Serena stared at him. “Josh, d’you have to leave the hotel?”
He got to his feet, setting aside his glass, and smiled down at her. “I won’t be your buffer, you know,” he told her quietly. “I was willing to go along with you on the jealousy bit—mainly because I knew it probably wouldn’t work. But you’ve pretty much shot that down anyway. You’ve very likely confused the hell out of Ashford, but I doubt he’ll take it seriously if you go on making sheep’s eyes at me. No, honey, you’re on your
own now.”
“So you’re leaving?”
He nodded. “In the morning.”
Shrewd gray eyes met his for a moment, and Serena said dryly, “But you won’t go far, not out of town.”

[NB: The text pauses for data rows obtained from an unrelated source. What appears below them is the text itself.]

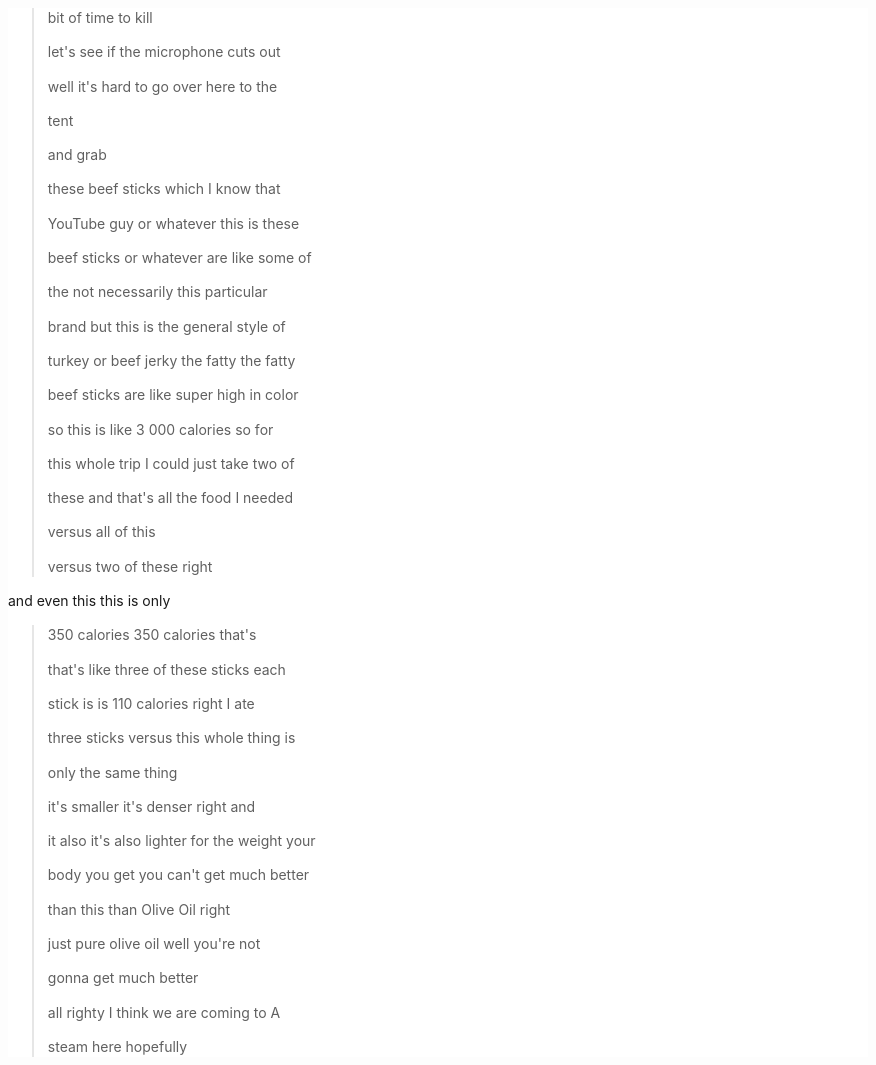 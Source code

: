 > bit of time to kill
>
> let&#39;s see if the microphone cuts out
>
> well it&#39;s hard to go over here to the
>
> tent
>
> and grab
>
> these beef sticks which I know that
>
> YouTube guy or whatever this is these
>
> beef sticks or whatever are like some of
>
> the not necessarily this particular
>
> brand but this is the general style of
>
> turkey or beef jerky the fatty the fatty
>
> beef sticks are like super high in color
>
> so this is like 3 000 calories so for
>
> this whole trip I could just take two of
>
> these and that&#39;s all the food I needed
>
> versus all of this
>
> versus two of these right
>
> 
and even this this is only
>
> 350 calories 350 calories that&#39;s
>
> that&#39;s like three of these sticks each
>
> stick is is 110 calories right I ate
>
> three sticks versus this whole thing is
>
> only the same thing
>
> it&#39;s smaller it&#39;s denser right and
>
> it also 
it&#39;s also lighter for the weight your
>
> body you get you can&#39;t get much better
>
> than this than Olive Oil right
>
> just pure olive oil well you&#39;re not
>
> gonna get much better
>
> all righty I think we are coming to A
>
> steam here hopefully
>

For the first time Josh seemed uncomfortable. “I told you I had business—”
“And I know what kind of business.” She laughed, half amused and half irritated. “Daddy played innocent too; he acted surprised you were in Denver. But it occurred to me it was just a bit too pat that you were at this hotel. I had told him earlier where we’d be staying; I knew the phone was safe. He called you in, didn’t he? Reinforcement.”
Josh sighed and folded his arms across a broad chest; he gazed down at her ruefully. “He just wanted me to be handy, Rena. In case. That’s all.”
She looked at him for a long moment, then said steadily, “This isn’t a good time for my plots, is it? Daddy’s worried.”
Josh hesitated, but he knew Serena too well to dissemble. “He’s worried. I’m worried. Stuart’s hit solid walls in trying to find out who’s behind the threats, and it looks like they’ve traced you as far as Wichita.”
For the first time since the whole thing started, Serena felt a chill. “Questions at our hotel there?”
He nodded. “Stuart pulled some strings; according to all records, you and Ashford left Denver last night on a flight to Phoenix. With any luck, they’ll buy that. The rental car could be anywhere, including on the road, being used as a decoy.”
She squared her shoulders unconsciously. “So you’re leaving this hotel, but staying nearby. In case.”
“If you leave the hotel for any reason,” he instructed firmly, “call me first.” Removing a business card from his pocket, he handed it to her. “Number’s on the back. And you’d better tell Ashford it’s more serious than we thought.”
Serena’s smile was a little painful. “Just when I wanted to run, I have to pull up the drawbridge and stay put. Great.”
“That’s not all.” He grimaced slightly at her sharp look. “I know you won’t like this—”
“A real watchdog.” She spoke grimly.